The King, however, wasted no time, acting with uncharacteristic swiftness. Within a fortnight of the Duke's demise, a new Marchioness was installed to oversee Vaedrin's vast, fertile lands—a bold, undeniable power grab that enraged Minister Bael, the Duke's longtime ally and chief strategist. Bael, a man known for his fiery temperament and unwavering loyalty, mobilized his personal troops at Ironwood Fort, a strategic stronghold on the northern border, his banners unfurled, his war horns sounding a defiant, desperate call for war.
But the flames of rebellion died before they were ever truly lit.
Just three days later, Minister Bael was found dead in his own war room, a scene of meticulously planned chaos.
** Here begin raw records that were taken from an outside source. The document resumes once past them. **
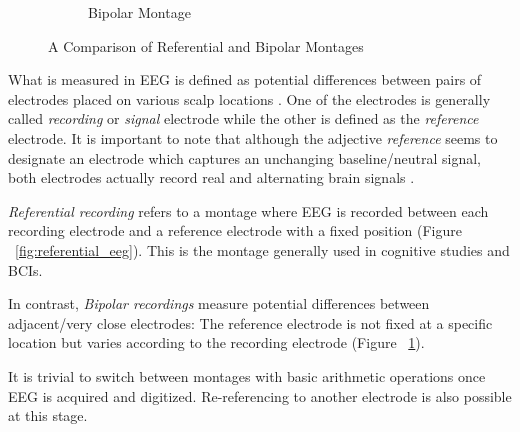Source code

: \documentclass[12pt]{article}
\numberwithin{equation}{section}
\numberwithin{figure}{section}
\numberwithin{table}{section}
\begin{document}
\begin{figure}
\begin{subfigure}{.5\textwidth}
        \caption{Bipolar Montage}
        \label{fig:bipolar_eeg}
    \end{subfigure}
    \caption{A Comparison of Referential and Bipolar Montages}
    \label{fig:ref_bipolar_eeg}
\end{figure}


\par{
    What is measured in EEG is defined as potential differences between pairs
    of electrodes placed on various scalp locations \citep{nunez_electric_2006}.
    One of the electrodes is generally called \emph{recording} or \emph{signal}
    electrode while the other is defined as the \emph{reference} electrode. It is
    important to note that although the adjective \emph{reference} seems to
    designate an electrode which captures an unchanging baseline/neutral signal,
    both electrodes actually record real and alternating brain signals \citep{wolpaw_brain-computer_2012}.
}
\par{
    \emph{Referential recording} refers to a montage where EEG is recorded
    between each recording electrode and a reference electrode with a fixed position (Figure ~\ref{fig:referential_eeg}).
    This is the montage generally used in cognitive studies and BCIs.
}
\newpage
\par{
    In contrast, \emph{Bipolar recordings} measure potential differences between
    adjacent/very close electrodes: The reference electrode is not fixed at a
    specific location but varies according to the recording electrode (Figure ~\ref{fig:bipolar_eeg}).
}
\par{
    It is trivial to switch between montages with basic arithmetic operations once EEG is acquired and digitized.
    Re-referencing to another electrode is also possible at this stage.
}
\end{document}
His throat had been slit with a chilling precision, his lifeblood pooling across a meticulously detailed map of the northern territories, staining the paper crimson as if charting his final, failed campaign. Beside his cooling body, clutched in a stiffened hand or carefully placed, lay a single, unsullied parchment. Its script was stark, unsettling, a deliberate message carved into the silence of death:
"I am the light at the end of the tunnel you call your life—bright, and I'll burn you to ash. Like winter, my revenge has been served."
Rumors took root like insidious mold in old, damp stone, spreading with terrifying speed through the noble courts, the merchant guilds, and the hushed corners of taverns. Whispers of shadowy assassins, dark secret pacts, and ancient blood oaths swirled through the realm. Some, clinging to established power structures, insisted it was the King himself, ruthlessly consolidating his power. Others, fewer but more fearful, believed it was someone far more patient, far more ancient in their cunning.
Someone who'd already started moving pieces on the grand, unseen chessboard months, perhaps even years, in advance.